“Judge Vinson’s ruling has made it all the more pressing for Congress to come up with alternatives to the 2010 health care law. Abandoning the individual mandate and offering Americans a range of choices modeled after the Federal Employees Health Benefit Plan would be a substantial improvement.”
“There will obviously be appeals, and ultimately it will be the Supreme Court that settles the issue. For the time being, however, the federal government cannot enforce the PPACA against any of the 26 states who are parties to this lawsuit, or against the individuals and the National Federation of Independent Business, who are also plaintiffs in this case. Our task will now be to defend Judge Vinson’s excellent decision through the appeals process.”
“Liberal pundits who have consulted liberal law professors about liberals’ great achievement — ObamaCare — are pronouncing the ruling by Judge Roger Vinson to be much to do about nothing. The ruling is. . . um. . . thinking of a case liberals hate. . . um. . . just like Bush v. Gore ! (Except it has nothing to do with the Equal Protection Clause or any other aspect of that case.) It is, we are told, ‘curious,’ ‘odd,’ or ‘unconventional.’
These are complaints, not legal arguments.”
“As Judge Vinson took pains to emphasize, the case is not really about health care at all, or the wisdom—we would argue the destructiveness—of the newest entitlement.
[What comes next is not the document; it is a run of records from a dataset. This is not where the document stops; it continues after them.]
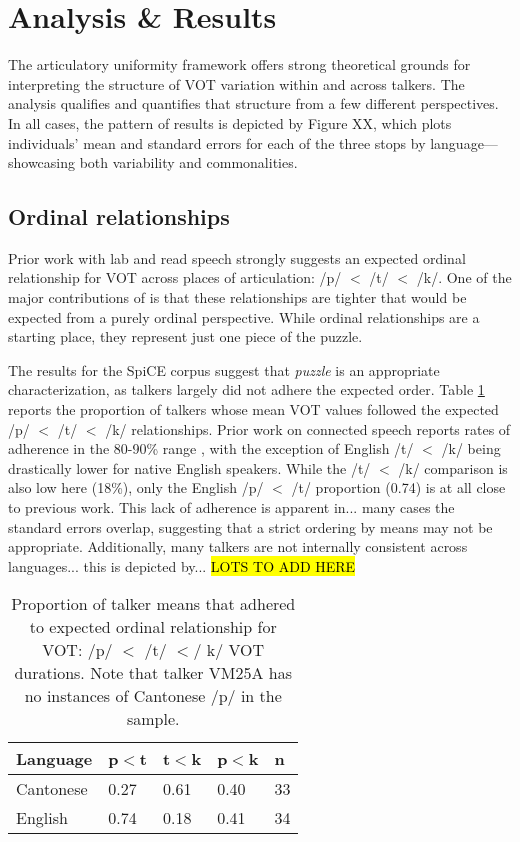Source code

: \section{Analysis \& Results}
The articulatory uniformity framework offers strong theoretical grounds for interpreting the structure of VOT variation within and across talkers. The analysis qualifies and quantifies that structure from a few different perspectives. In all cases, the pattern of results is depicted by Figure XX, which plots individuals' mean and standard errors for each of the three stops by language---showcasing both variability and commonalities.

\subsection{Ordinal relationships}
Prior work with lab and read speech strongly suggests an expected ordinal relationship for VOT across places of articulation: /p/ $<$ /t/ $<$ /k/. One of the major contributions of \citep{chodroff_2017_structure} is that these relationships are tighter that would be expected from a purely ordinal perspective. While ordinal relationships are a starting place, they represent just one piece of the puzzle. 

The results for the SpiCE corpus suggest that \textit{puzzle} is an appropriate characterization, as talkers largely did not adhere the expected order. Table \ref{tab:ordrel} reports the proportion of talkers whose mean VOT values followed the expected /p/ $<$ /t/ $<$ /k/ relationships. Prior work on connected speech reports rates of adherence in the 80-90\% range \citep{chodroff_2019_l2}, with the exception of English /t/ $<$ /k/ being drastically lower for native English speakers. While the /t/ $<$ /k/ comparison is also low here (18\%), only the English /p/ $<$ /t/ proportion (0.74) is at all close to previous work. This lack of adherence is apparent in... many cases the standard errors overlap, suggesting that a strict ordering by means may not be appropriate. Additionally, many talkers are not internally consistent across languages... this is depicted by... \hl{LOTS TO ADD HERE}

\begin{table}[th]
\caption{Proportion of talker means that adhered to expected ordinal relationship for VOT: /p/ $<$ /t/ $<$/ k/ VOT durations. Note that talker VM25A has no instances of Cantonese /p/ in the sample.}
  \label{tab:ordrel}
  \centering
  \begin{tabular}{lllll}
    \toprule
    \textbf{Language} & \textbf{p$<$t} & \textbf{t$<$k} & \textbf{p$<$k} & n \\
    \midrule
    Cantonese	& 0.27	& 0.61	& 0.40	& 33 \\
    English	    & 0.74	& 0.18	& 0.41	& 34 \\
    \bottomrule
  \end{tabular}
\end{table}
Rather, the Florida case goes to the core of the architecture of the American system, and whether there are any remaining limits on federal control. Judge Vinson’s 78-page ruling in favor of 26 states and the National Federation of Independent Business, among others, is by far the best legal vindication to date of Constitutional principles that form the outer boundaries of federal power.”
“There are four key components to Judge Vinson’s opinion: (1) a ruling that the Patient Protection and Affordable Care Act’s dramatic expansion of Medicaid is not coercive to the states; (2) that the individual mandate exceeds Congressional powers to regulate interstate commerce; (3) that the individual mandate exceeds Congressional prerogatives to enact laws that are “necessary and proper” for executing its delegated powers; (4) that the individual mandate was essential to the functioning of other critical components of PPACA, and therefore the entire law must be overturned.”
“Judge Vinson’s opinion is laced with quotes from Madison, Hamilton, and the Federalist Papers. And because he believes that the individual mandate exceeds Congress’s commerce power, is without logical limitation, and far exceeds the existing legal boundaries established by Supreme Court precedent — because, Vinson argues, it cannot be reconciled with a limited government of enumerated powers and would remove all limits on federal power — he declared the Act unconstitutional.”
“The free-rider problem was caused by clumsy government policy. The solution to the problem, therefore, isn’t to add more clumsy government policy on top: it is to fix the original policy. PPACA’s individual mandate is not needed to address the free-rider problem. Furthermore, aspects of the individual mandate have nothing to do with the free-rider problem.”